13.5.12

El subsuelo y el tránsito


De La cabeza de Goliat (1940), del autor de Radiografia de las Pampas, Ezequiel Martinez Estrada , santafecino, antiperonista practicante (1895-1964)

Microscopía de Buenos Aires


La vía de escape al exceso de ansia de velocidad se abre bajo tierra —en todo sentido. El subsuelo de Buenos Aires sirve de válvula de escape y entubamiento a la energía sobrante. Subterráneos, cables eléctricos y telefónicos, aguas corrientes, tubos neumáticos, son sistemas circulatorios y el simpático de la urbe...
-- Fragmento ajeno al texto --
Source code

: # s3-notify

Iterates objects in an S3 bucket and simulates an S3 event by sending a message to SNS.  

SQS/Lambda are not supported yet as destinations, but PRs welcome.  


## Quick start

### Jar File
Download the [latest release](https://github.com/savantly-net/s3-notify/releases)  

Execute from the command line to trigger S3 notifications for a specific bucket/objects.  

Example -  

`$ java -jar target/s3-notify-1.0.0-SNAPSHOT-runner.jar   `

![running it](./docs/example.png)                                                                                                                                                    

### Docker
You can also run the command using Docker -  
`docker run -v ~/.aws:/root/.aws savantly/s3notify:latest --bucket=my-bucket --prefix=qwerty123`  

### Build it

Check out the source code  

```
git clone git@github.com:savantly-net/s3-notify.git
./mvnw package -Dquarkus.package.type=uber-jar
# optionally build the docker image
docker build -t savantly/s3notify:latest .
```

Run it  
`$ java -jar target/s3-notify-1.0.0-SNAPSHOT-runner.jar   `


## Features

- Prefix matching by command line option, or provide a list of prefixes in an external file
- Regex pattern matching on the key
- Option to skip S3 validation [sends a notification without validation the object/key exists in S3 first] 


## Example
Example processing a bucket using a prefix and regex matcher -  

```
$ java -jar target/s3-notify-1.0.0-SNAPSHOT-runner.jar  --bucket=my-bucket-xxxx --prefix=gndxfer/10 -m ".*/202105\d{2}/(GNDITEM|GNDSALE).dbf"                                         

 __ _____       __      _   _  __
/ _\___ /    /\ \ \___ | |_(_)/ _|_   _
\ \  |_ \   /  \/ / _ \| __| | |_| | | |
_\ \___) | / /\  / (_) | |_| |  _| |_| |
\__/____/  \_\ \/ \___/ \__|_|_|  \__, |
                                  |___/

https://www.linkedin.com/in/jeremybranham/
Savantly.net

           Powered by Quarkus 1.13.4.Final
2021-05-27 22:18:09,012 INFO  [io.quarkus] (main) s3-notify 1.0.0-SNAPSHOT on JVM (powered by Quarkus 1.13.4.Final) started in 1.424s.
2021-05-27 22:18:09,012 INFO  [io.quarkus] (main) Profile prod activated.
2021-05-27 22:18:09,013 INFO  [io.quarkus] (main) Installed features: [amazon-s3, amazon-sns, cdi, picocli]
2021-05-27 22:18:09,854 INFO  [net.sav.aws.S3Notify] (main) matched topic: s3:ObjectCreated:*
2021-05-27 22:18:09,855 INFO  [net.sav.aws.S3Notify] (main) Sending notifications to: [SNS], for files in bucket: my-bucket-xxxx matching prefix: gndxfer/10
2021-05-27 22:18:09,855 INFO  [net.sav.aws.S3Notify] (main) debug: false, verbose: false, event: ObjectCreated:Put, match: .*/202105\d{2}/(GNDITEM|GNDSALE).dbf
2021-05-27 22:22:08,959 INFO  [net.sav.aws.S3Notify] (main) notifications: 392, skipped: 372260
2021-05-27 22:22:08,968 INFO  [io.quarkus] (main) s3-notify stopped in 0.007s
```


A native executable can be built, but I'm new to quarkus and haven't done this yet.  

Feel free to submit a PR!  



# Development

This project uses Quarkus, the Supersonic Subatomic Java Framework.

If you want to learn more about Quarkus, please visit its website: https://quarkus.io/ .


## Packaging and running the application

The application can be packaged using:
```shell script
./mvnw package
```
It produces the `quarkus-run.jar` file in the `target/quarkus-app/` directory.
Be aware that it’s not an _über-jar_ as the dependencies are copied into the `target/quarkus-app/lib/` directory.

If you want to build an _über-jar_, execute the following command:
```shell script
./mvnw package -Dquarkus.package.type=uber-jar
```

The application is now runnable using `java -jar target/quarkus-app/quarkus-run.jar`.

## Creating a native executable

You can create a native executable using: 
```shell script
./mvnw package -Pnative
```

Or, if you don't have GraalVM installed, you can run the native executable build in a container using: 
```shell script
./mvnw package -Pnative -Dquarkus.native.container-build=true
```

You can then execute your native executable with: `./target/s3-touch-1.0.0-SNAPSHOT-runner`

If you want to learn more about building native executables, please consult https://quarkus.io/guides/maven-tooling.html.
Necesitamos huir vertiginosamente, aunque sea por dentro de la tierra, so pena de trastornarlo todo, según había ocurrido antes con las lluvias. Por eso el subterráneo está en íntima relación con la pampa, y lo que parece ser más reciente se suelda a lo antiguo, que es lo más reciente en las formaciones geológicas.
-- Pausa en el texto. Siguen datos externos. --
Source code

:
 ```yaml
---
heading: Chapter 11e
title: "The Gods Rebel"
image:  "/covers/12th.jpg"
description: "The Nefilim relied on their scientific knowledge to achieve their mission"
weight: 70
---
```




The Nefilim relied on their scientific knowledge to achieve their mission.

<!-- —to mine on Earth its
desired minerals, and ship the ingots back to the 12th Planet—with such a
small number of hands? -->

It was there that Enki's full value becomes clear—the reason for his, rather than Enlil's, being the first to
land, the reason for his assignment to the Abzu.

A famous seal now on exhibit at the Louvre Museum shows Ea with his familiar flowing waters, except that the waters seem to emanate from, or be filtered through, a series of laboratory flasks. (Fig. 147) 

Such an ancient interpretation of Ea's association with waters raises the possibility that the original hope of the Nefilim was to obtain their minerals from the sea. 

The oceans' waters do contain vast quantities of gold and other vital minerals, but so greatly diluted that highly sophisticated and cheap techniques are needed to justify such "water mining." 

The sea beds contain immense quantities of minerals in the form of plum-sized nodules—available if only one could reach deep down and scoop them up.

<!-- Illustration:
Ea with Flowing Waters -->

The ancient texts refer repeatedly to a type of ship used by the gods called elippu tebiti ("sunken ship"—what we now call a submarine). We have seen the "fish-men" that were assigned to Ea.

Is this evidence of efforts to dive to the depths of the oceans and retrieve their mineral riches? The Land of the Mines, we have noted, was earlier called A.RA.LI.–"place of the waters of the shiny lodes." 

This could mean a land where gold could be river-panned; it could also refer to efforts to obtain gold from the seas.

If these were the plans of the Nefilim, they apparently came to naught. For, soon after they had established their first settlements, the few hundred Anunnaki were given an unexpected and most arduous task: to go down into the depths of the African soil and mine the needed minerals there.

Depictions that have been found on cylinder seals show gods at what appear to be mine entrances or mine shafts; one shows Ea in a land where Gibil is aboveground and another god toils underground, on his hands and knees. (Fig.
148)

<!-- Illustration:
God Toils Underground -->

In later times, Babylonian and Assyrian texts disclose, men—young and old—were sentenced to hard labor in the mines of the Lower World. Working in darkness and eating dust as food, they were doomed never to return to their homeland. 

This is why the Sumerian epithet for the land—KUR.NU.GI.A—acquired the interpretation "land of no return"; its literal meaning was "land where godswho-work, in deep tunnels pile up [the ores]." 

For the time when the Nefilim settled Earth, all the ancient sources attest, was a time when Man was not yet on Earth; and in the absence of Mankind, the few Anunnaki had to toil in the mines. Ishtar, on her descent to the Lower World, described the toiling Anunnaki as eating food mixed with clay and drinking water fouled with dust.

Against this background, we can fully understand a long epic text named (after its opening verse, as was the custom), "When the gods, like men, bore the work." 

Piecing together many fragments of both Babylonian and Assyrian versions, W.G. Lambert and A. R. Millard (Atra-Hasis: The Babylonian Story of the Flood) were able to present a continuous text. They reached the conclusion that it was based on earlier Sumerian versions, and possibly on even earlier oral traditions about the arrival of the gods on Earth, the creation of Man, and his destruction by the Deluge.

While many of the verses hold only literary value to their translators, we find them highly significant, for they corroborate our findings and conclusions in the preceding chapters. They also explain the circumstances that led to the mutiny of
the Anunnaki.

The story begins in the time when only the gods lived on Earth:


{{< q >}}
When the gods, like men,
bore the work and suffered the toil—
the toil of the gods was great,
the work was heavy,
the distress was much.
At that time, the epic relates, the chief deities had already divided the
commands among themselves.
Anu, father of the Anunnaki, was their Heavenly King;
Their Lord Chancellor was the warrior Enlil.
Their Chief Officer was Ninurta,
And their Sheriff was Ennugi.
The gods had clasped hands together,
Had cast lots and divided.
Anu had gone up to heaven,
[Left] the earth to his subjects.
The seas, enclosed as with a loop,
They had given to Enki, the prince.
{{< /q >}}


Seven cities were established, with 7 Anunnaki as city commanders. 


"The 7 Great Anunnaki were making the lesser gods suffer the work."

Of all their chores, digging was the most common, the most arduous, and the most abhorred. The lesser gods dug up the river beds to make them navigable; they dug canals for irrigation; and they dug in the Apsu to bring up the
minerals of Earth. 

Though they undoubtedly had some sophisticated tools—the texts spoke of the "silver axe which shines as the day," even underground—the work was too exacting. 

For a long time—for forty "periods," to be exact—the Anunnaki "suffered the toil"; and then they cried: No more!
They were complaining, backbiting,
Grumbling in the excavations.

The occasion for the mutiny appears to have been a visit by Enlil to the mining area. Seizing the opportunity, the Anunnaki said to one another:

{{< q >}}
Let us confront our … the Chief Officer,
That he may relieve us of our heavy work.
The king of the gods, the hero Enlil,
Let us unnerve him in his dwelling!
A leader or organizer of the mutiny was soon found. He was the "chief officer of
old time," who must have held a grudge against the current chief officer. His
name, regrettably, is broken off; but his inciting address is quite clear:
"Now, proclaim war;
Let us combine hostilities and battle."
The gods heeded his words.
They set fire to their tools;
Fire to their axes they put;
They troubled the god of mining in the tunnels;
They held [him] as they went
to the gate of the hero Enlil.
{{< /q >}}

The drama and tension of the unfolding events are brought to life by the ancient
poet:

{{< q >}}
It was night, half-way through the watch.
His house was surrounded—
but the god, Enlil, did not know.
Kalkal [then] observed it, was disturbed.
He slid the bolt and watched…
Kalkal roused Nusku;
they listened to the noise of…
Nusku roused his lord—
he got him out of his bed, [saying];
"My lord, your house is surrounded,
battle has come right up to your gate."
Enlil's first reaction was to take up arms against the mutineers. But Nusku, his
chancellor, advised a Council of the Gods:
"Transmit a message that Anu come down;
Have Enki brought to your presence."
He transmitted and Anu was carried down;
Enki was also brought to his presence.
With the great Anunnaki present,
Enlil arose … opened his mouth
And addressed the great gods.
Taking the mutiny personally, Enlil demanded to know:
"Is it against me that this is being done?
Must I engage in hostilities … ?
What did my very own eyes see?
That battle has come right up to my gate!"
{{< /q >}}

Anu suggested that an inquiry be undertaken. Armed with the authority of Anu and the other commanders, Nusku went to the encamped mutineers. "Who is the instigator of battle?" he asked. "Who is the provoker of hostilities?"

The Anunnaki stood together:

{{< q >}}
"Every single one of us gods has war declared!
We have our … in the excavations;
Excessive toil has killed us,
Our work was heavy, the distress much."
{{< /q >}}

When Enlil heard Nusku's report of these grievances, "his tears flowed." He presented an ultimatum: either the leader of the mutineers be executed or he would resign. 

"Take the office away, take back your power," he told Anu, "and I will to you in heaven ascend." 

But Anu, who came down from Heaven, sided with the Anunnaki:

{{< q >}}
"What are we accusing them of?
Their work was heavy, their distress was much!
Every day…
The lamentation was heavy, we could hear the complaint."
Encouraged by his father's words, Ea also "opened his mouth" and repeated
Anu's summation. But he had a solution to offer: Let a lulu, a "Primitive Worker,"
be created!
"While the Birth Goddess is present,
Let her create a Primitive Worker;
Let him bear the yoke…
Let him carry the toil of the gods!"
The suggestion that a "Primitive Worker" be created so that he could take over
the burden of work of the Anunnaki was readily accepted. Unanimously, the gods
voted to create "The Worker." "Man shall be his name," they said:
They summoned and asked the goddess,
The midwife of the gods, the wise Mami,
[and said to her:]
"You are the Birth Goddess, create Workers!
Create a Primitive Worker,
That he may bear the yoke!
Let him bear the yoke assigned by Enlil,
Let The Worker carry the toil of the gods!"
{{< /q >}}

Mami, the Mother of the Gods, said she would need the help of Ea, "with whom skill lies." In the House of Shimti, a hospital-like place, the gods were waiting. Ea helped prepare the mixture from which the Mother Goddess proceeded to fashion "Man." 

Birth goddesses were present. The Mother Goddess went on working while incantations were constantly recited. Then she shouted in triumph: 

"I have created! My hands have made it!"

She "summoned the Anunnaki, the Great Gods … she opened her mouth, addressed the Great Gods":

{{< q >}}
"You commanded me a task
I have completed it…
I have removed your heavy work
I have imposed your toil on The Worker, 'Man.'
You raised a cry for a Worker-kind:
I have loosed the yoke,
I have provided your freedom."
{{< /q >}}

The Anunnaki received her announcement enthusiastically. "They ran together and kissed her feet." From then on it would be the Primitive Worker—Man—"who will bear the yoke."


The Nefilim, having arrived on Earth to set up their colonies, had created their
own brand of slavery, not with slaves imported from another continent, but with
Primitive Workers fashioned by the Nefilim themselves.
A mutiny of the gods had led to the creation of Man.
El problema del tránsito, tal como se concibe respecto del ancho de las calzadas y el número de los coches en circulación, es también el problema de abrirse camino, de sacar ventaja, de estrecharse y alargarse para no chocar de frente y llegar antes. Como si importara para algo. El tránsito en el centro de la ciudad, tal como está trazada, sería prácticamente imposible sin la maravillosa rapidez de concepción y de reflejos, sin el golpe de vista de hombres de cuchillo que tenemos. Ya en la presteza del paso, ya en la lentitud desafiadora al cruzar las calles, hay un reto del jinete desmontado a la máquina. Esquivamos el accidente con la vista tanto como con el cuerpo. Cuanto más se piensa resulta más inexplicable que nuestro pueblo, excelente en la carrera, el y la gambeta, haya relegado a mensajeros y repartidores la bicicleta antes aristocrática.
Debe ser desdén por prejuicios de índole caballeresca. Cabalgar un simulacro que anda a impulsos de las piernas es una parodia indigna de la equitación, y nos repugna por el respeto de jinetes que no tenemos.
El tranvía debiera ser el convoy que circulara entre la capital y las ciudades y pueblos suburbanos, en razón de que ya han pasado a depender de ella en calidad de suburbios. 
¿Qué vehículo es el propio de la capital? Sin duda el subterráneo, que tiene la ventaja, además de muchas que derivan de circular sin los obstáculos del tráfico, de ofrecer muchas sugerencias sobre estos asuntos: es un sistema de traslación más bien que de viaje; reduce a su esquema mecánico el acto de ir de la casa a la tarea; supone una fuga de la realidad ciudadana; tiene implícito un carácter de orgulloso encubrimiento de la condición servil del ciudadano (los pasajeros parecen desligados de su obligación de trabajar; no se los mira desde fuera, por los que no tienen deberes a horario que cumplir; forman todos una suerte de miembros de una familia, o de una clase, etc.); se ahorra tiempo, que es una forma de aprovechar los minutos del descanso; no se experimenta la tentación de la libertad; no mortifica que los contratiempos de las interrupciones del tráfico; se sabe de antemano dónde se detendrá el tren y el momento preciso de la llegada; se viaja, sin ninguna interferencia de otro género; es casi imposible en encuentro fortuito con personas desagradables, o siendo inevitable se establece una tolerancia propia de toda necesidad extraña al personal arbitrio; llega a constituir un acto involuntario mucho más parecido a la alimentación y a la tarea del empleo que al moverse pensando en lo que se hace. Pero el subterráneo se relaciona mucho más con la ciudad que con el pasajero, por lo mismo que éste es conducido sin que deba pensar sino en el momento de bajar del coche.